Yalcinkaya et al. [42] determined the sensitivity of task execution time. The paper measured the influence of parameters on schedulability and proved its correctness and optimality. Punnekkat et al. [43] provided a general method for sensitivity analysis of the task set. This method can help developers integrate changes to the system while ensuring that schedulability remains unchanged. Bini and Buttazzo [26] proposed a novel method to analyze the schedulability of periodic tasks under RM priority allocation [25]. This method can accurately describe the feasible region in the task calculation time space (C space). Afterwards, they [44] summarized a theoretical method for the sensitivity analysis of a real-time system containing a set of periodic tasks. The proposed method allows designers not only to verify the feasibility of the application but also to determine the specific operations to be performed on the design variables to ensure the schedulability of the task set or improve resource utilization.

7.3. Formal Verification

Fersman et al. [15] provided a model, task automaton, for real-time systems with nonuniform repetitive computing tasks. It is an extended version of the timed automaton, which can be used to specify resource constraints and strict timing restrictions in computation. The paper proves that the schedulability check problem related to preemptive scheduling is decidable for task automaton. Mikučionis et al. [45] proposed a modeling framework that uses Uppaal real-time model checker to perform schedulability analysis. Contributions included the modeling framework, its application in industrial case studies, and the comparison of the results with classical response time analysis.

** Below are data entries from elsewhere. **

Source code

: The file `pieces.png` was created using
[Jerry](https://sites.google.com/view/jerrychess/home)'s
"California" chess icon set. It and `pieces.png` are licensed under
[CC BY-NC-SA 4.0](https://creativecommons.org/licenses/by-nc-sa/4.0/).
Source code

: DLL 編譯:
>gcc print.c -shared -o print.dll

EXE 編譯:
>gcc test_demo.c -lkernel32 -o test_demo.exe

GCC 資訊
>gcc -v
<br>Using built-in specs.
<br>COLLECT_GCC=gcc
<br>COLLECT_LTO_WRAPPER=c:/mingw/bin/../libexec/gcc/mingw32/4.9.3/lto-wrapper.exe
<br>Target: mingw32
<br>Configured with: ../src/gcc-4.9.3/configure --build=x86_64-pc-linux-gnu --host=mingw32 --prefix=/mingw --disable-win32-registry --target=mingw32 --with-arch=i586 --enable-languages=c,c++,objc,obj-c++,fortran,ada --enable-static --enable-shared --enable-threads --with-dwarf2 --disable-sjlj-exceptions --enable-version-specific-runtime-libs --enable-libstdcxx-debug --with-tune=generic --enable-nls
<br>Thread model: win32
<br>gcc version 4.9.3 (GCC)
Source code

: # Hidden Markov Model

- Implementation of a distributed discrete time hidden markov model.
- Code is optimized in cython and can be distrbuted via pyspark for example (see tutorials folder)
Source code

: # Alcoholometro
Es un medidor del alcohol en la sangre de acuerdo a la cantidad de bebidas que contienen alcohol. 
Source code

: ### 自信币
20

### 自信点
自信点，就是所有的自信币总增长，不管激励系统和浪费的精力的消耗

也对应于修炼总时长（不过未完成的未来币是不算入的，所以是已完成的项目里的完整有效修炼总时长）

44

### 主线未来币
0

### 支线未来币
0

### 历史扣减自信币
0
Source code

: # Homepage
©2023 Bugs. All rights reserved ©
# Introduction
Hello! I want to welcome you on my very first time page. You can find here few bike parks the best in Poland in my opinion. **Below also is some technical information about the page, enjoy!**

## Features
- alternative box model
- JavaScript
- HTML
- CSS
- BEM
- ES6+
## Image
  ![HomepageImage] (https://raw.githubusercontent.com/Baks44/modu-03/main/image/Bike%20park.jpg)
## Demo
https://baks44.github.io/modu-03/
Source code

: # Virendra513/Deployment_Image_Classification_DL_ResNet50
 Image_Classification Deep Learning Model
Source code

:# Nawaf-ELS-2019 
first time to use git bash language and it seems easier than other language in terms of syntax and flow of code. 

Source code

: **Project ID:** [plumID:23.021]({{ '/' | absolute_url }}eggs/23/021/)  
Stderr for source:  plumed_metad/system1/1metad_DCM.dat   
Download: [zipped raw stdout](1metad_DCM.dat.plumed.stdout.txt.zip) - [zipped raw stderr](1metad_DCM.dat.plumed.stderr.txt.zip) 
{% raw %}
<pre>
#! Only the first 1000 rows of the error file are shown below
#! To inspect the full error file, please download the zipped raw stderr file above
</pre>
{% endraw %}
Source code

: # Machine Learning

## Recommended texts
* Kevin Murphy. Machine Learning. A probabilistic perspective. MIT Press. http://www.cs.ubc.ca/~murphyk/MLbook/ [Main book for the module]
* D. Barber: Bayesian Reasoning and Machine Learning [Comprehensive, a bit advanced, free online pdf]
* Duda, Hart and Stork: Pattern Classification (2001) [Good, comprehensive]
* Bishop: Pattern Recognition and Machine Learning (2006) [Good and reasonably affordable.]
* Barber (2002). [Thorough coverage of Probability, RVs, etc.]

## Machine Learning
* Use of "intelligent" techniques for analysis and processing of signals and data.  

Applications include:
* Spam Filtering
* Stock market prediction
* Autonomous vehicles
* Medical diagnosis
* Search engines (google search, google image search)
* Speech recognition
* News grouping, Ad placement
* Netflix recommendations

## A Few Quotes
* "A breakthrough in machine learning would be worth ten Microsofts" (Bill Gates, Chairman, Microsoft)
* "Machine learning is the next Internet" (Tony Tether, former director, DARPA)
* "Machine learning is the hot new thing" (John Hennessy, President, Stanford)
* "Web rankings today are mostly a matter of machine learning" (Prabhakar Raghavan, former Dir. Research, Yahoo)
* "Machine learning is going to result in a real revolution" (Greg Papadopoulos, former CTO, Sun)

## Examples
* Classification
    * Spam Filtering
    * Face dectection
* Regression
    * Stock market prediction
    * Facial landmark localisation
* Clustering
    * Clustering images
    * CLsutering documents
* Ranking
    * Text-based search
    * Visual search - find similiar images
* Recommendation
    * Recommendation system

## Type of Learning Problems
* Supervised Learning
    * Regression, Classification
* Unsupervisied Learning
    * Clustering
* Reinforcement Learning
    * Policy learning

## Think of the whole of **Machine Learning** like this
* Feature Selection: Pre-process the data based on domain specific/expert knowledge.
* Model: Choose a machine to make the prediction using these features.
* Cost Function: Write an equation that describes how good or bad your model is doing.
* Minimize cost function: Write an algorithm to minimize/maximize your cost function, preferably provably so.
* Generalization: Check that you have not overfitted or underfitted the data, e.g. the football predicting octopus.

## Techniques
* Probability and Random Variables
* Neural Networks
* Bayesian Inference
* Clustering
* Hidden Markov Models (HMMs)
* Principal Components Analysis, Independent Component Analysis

The related work is elaborated in three parts: the overhead estimation analysis and modeling of cryptographic algorithms on embedded platforms, task schedulability and sensitivity analysis in RTOS, and the establishment of RTOS models based on timed task automaton. The related research results in the three fields are introduced, respectively. However, as far as we know, there is no method to analyze the application feasibility of cryptographic algorithm in the RTOS task set, which stimulates the thinking and research in this paper.

8. Conclusions and Future Work

In this paper, we analyze the instruction-level overhead of commonly used symmetric cryptographic algorithms on a chip, establish an automaton model based on the task set in RTOS, and introduce the parameter-based sensitivity analysis. In the experimental part, for a concrete case, we conducted a feasibility analysis of AES in different modes, and then, we construct a model for RTOS on a single-core CPU with a fixed priority preemptive scheduling strategy using Uppaal and verify its schedulability before and after adding a cryptographic algorithm for tasks. Comparing the results with the running data on a real embedded RTOS tracked by the tracealyzer tool, it shows that the estimation results of our method are substantially consistent with the actual data. It is proved that this method can effectively estimate the impact of a cryptographic algorithm on RTOS system task scheduling and provide a quantitative index for the application of cryptographic algorithms on embedded platforms.

In future work, we intend to establish a more accurate estimation model for the overhead of cryptographic algorithms and incorporate more cryptographic algorithms into our evaluation model. We also plan to conduct a sensitivity analysis of other factors affecting RTOS scheduling and study the impact of different scheduling strategies, processor frequency, jitter, and deadlines on models and analysis methods, to build a model that can describe the running process of tasks more accurately.

Data Availability

The figures, tables, codes, and models used to support the findings of this study are available from the corresponding author upon request.

Conflicts of Interest

The authors declare that they have no conflicts of interest.


We thank the support of the National Foundation for Development of Cryptography, under grant no. MMJJ20180211.